In a perfect world, the Falcons would knock the draft out of the park at the end of April. Then they’d jump headfirst into rookie mini camp, OTAs, and training camp. We’d be able to inundate you with stories about a random player’s decision to adopt a rigorous capoeira regimen during the off-season and how we promise, it will make all the difference in 2020. The team would have a magical season and follow it up with a deep playoff run. I wouldn’t dare get selfish and ask for a Lombardi, but that’d be awfully special, wouldn’t it?

Sadly we don’t live in a perfect world right now. And much of that perfect world scenario is in doubt at this point. I’m talking about the distinct possibility that the NFL season is delayed or cancelled. It’s on every football fan’s mind.
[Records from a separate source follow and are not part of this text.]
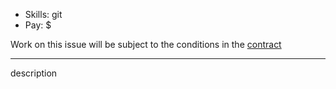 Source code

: - Skills: git
- Pay: $

Work on this issue will be subject to the conditions in the [contract](https://github.com/CollectQT/contract-work/blob/main/contract.md)

---

description
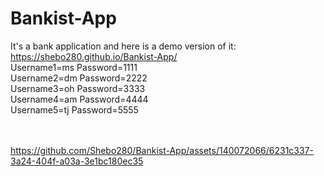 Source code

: # Bankist-App
It's a bank application and here is a demo version of it: </br>
https://shebo280.github.io/Bankist-App/ </br>
Username1=ms Password=1111  </br>
Username2=dm Password=2222 </br>
Username3=oh Password=3333 </br>
Username4=am Password=4444 </br>
Username5=tj Password=5555 </br>
<br>
<br>

https://github.com/Shebo280/Bankist-App/assets/140072066/6231c337-3a24-404f-a03a-3e1bc180ec35

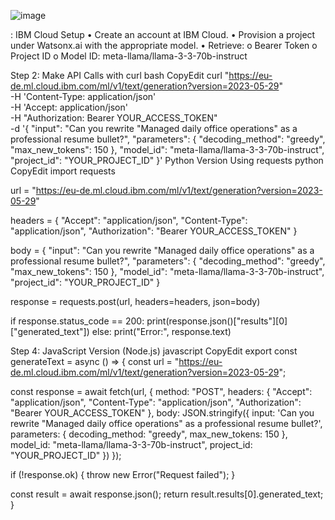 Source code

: ![image](https://github.com/user-attachments/assets/93875fc0-3a9d-41fc-88c3-d079c38a6488)

























: IBM Cloud Setup
•	Create an account at IBM Cloud.
•	Provision a project under Watsonx.ai with the appropriate model.
•	Retrieve:
o	Bearer Token
o	Project ID
o	Model ID: meta-llama/llama-3-3-70b-instruct

Step 2: Make API Calls with curl
bash
CopyEdit
curl "https://eu-de.ml.cloud.ibm.com/ml/v1/text/generation?version=2023-05-29" \
  -H 'Content-Type: application/json' \
  -H 'Accept: application/json' \
  -H "Authorization: Bearer YOUR_ACCESS_TOKEN" \
  -d '{
    "input": "Can you rewrite \"Managed daily office operations\" as a professional resume bullet?",
    "parameters": {
      "decoding_method": "greedy",
      "max_new_tokens": 150
    },
    "model_id": "meta-llama/llama-3-3-70b-instruct",
    "project_id": "YOUR_PROJECT_ID"
  }'
Python Version Using requests
python
CopyEdit
import requests

url = "https://eu-de.ml.cloud.ibm.com/ml/v1/text/generation?version=2023-05-29"

headers = {
    "Accept": "application/json",
    "Content-Type": "application/json",
    "Authorization": "Bearer YOUR_ACCESS_TOKEN"
}

body = {
    "input": "Can you rewrite \"Managed daily office operations\" as a professional resume bullet?",
    "parameters": {
        "decoding_method": "greedy",
        "max_new_tokens": 150
    },
    "model_id": "meta-llama/llama-3-3-70b-instruct",
    "project_id": "YOUR_PROJECT_ID"
}

response = requests.post(url, headers=headers, json=body)

if response.status_code == 200:
    print(response.json()["results"][0]["generated_text"])
else:
    print("Error:", response.text)


 Step 4: JavaScript Version (Node.js)
javascript
CopyEdit
export const generateText = async () => {
  const url = "https://eu-de.ml.cloud.ibm.com/ml/v1/text/generation?version=2023-05-29";

  const response = await fetch(url, {
    method: "POST",
    headers: {
      "Accept": "application/json",
      "Content-Type": "application/json",
      "Authorization": "Bearer YOUR_ACCESS_TOKEN"
    },
    body: JSON.stringify({
      input: 'Can you rewrite "Managed daily office operations" as a professional resume bullet?',
      parameters: {
        decoding_method: "greedy",
        max_new_tokens: 150
      },
      model_id: "meta-llama/llama-3-3-70b-instruct",
      project_id: "YOUR_PROJECT_ID"
    })
  });

  if (!response.ok) {
    throw new Error("Request failed");
  }

  const result = await response.json();
  return result.results[0].generated_text;
}


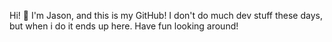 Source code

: Hi! 👋
I'm Jason, and this is my GitHub!
I don't do much dev stuff these days, but when i do it ends up here.
Have fun looking around!

<!---
jasonTheHuman2101/jasonTheHuman2101 is a ✨ special ✨ repository because its `README.md` (this file) appears on your GitHub profile.
You can click the Preview link to take a look at your changes.
--->
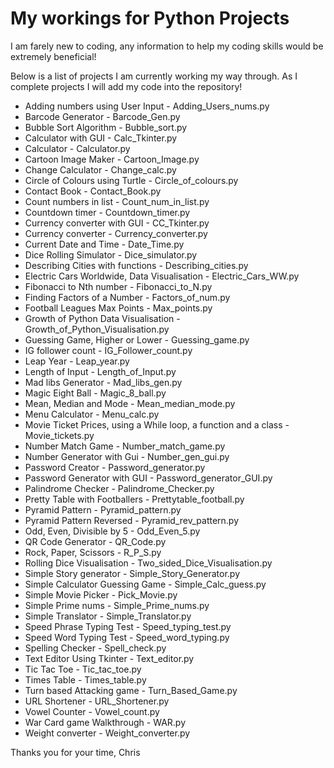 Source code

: # My workings for Python Projects

I am farely new to coding, any information to help my coding skills would be extremely beneficial!

Below is a list of projects I am currently working my way through. As I complete projects I will add my code into the repository!

  - Adding numbers using User Input - Adding_Users_nums.py
  - Barcode Generator - Barcode_Gen.py
  - Bubble Sort Algorithm - Bubble_sort.py
  - Calculator with GUI - Calc_Tkinter.py
  - Calculator - Calculator.py
  - Cartoon Image Maker - Cartoon_Image.py
  - Change Calculator - Change_calc.py
  - Circle of Colours using Turtle - Circle_of_colours.py
  - Contact Book - Contact_Book.py
  - Count numbers in list - Count_num_in_list.py
  - Countdown timer - Countdown_timer.py
  - Currency converter with GUI - CC_Tkinter.py
  - Currency converter - Currency_converter.py
  - Current Date and Time - Date_Time.py
  - Dice Rolling Simulator - Dice_simulator.py
  - Describing Cities with functions - Describing_cities.py
  - Electric Cars Worldwide, Data Visualisation - Electric_Cars_WW.py
  - Fibonacci to Nth number - Fibonacci_to_N.py
  - Finding Factors of a Number - Factors_of_num.py
  - Football Leagues Max Points - Max_points.py
  - Growth of Python Data Visualisation - Growth_of_Python_Visualisation.py
  - Guessing Game, Higher or Lower - Guessing_game.py
  - IG follower count - IG_Follower_count.py
  - Leap Year - Leap_year.py
  - Length of Input - Length_of_Input.py
  - Mad libs Generator - Mad_libs_gen.py
  - Magic Eight Ball - Magic_8_ball.py
  - Mean, Median and Mode - Mean_median_mode.py
  - Menu Calculator - Menu_calc.py
  - Movie Ticket Prices, using a While loop, a function and a class - Movie_tickets.py
  - Number Match Game - Number_match_game.py
  - Number Generator with Gui - Number_gen_gui.py
  - Password Creator - Password_generator.py
  - Password Generator with GUI - Password_generator_GUI.py
  - Palindrome Checker - Palindrome_Checker.py
  - Pretty Table with Footballers - Prettytable_football.py
  - Pyramid Pattern - Pyramid_pattern.py
  - Pyramid Pattern Reversed - Pyramid_rev_pattern.py
  - Odd, Even, Divisible by 5 - Odd_Even_5.py
  - QR Code Generator - QR_Code.py
  - Rock, Paper, Scissors - R_P_S.py
  - Rolling Dice Visualisation - Two_sided_Dice_Visualisation.py
  - Simple Story generator - Simple_Story_Generator.py
  - Simple Calculator Guessing Game - Simple_Calc_guess.py
  - Simple Movie Picker - Pick_Movie.py
  - Simple Prime nums - Simple_Prime_nums.py
  - Simple Translator - Simple_Translator.py
  - Speed Phrase Typing Test - Speed_typing_test.py
  - Speed Word Typing Test - Speed_word_typing.py
  - Spelling Checker - Spell_check.py
  - Text Editor Using Tkinter - Text_editor.py
  - Tic Tac Toe - Tic_tac_toe.py
  - Times Table - Times_table.py
  - Turn based Attacking game - Turn_Based_Game.py
  - URL Shortener - URL_Shortener.py
  - Vowel Counter - Vowel_count.py
  - War Card game Walkthrough - WAR.py
  - Weight converter - Weight_converter.py

Thanks you for your time,
Chris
Can we still move forward as planned this Spring/Summer/Fall?

It isn’t just the NFL that’s trying to navigate this situation; the same concerns are being raised with respect to MLB. Setting aside the possibility that teammates could get each other sick, how would this work? Are you really going to pack 20,000 fans into a stadium? One obvious solution is to exclude fans, which addresses many of the concerns and is in a couple of words ... an idea.

So here’s the real question: Is it better to have games played without fans in attendance or no games at all? This is all purely hypothetical inasmuch as there are still concerns about the health and safety of players and the staff, especially over the course of an 18 week regular season. But if it would work in principle, can you get on board if it means there won’t be any fans at the games?

It’s understandable if this proposition doesn’t exactly blow your socks off. I feel the same way. Even if we’re talking about those of us that watch or listen to games remotely, the absence of the crowd factor would be hard to wrap your mind around. But if the alternative is no season at all, I could probably be convinced.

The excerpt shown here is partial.